Opinion
No. CIV S-11-1515 DAD P
02-07-2012
KENNETH GREEN, Plaintiff, v. JAMES E. HILTON, et al., Defendants.
ORDER
Plaintiff is a state prisoner proceeding pro se. Plaintiff seeks relief pursuant to 42 U.S.C. § 1983 and has filed an application to proceed in forma pauperis under 28 U.S.C. § 1915. This proceeding was referred to the undersigned magistrate judge in accordance with Local Rule 302 and 28 U.S.C. § 636(b)(1). I. In forma Pauperis Application
Plaintiff has submitted an in forma pauperis application that makes the showing required by 28 U.S.C. § 1915(a). Accordingly, plaintiff will be granted leave to proceed in forma pauperis.

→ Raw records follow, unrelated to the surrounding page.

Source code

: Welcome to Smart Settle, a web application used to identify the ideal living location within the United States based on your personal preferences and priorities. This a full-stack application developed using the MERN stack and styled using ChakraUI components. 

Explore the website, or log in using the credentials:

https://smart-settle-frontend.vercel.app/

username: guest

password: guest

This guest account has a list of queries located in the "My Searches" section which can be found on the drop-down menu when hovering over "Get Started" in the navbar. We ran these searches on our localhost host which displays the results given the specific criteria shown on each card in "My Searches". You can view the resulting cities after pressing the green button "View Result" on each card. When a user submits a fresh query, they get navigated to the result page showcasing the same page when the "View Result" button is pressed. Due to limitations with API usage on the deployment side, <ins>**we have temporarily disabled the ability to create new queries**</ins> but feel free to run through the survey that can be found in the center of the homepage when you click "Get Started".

Plaintiff is required to pay the statutory filing fee of $350.00 for this action. See 28 U.S.C. §§ 1914(a) & 1915(b)(1). An initial partial filing fee of $1.59 will be assessed by this order. See 28 U.S.C. § 1915(b)(1). By separate order, the court will direct the appropriate agency to collect the initial partial filing fee from plaintiff's prison trust account and forward it to the Clerk of the Court. Thereafter, plaintiff will be obligated to make monthly payments of twenty percent of the preceding month's income credited to plaintiff's prison trust account. These payments will be collected and forwarded by the appropriate agency to the Clerk of the Court each time the amount in plaintiff's account exceeds $10.00, until the filing fee is paid in full. See 28 U.S.C. § 1915(b)(2). II. Screening Requirement
The court is required to screen complaints brought by prisoners seeking relief against a governmental entity or an officer or employee of a governmental entity. See 28 U.S.C. § 1915A(a). The court must dismiss a complaint or portion thereof if the prisoner has raised claims that are legally "frivolous or malicious," that fail to state a claim upon which relief may be granted, or that seek monetary relief from a defendant who is immune from such relief. See 28 U.S.C. § 1915A(b)(1) & (2).
A claim is legally frivolous when it lacks an arguable basis either in law or in fact. Neitzke v. Williams, 490 U.S. 319, 325 (1989); Franklin v. Murphy, 745 F.2d 1221, 1227-28 (9th Cir. 1984). The court may, therefore, dismiss a claim as frivolous where it is based on an indisputably meritless legal theory or where the factual contentions are clearly baseless. Neitzke, 490 U.S. at 327. The critical inquiry is whether a constitutional claim, however inartfully pleaded, has an arguable legal and factual basis. See Jackson v. Arizona, 885 F.2d 639, 640 (9th Cir. 1989); Franklin, 745 F.2d at 1227.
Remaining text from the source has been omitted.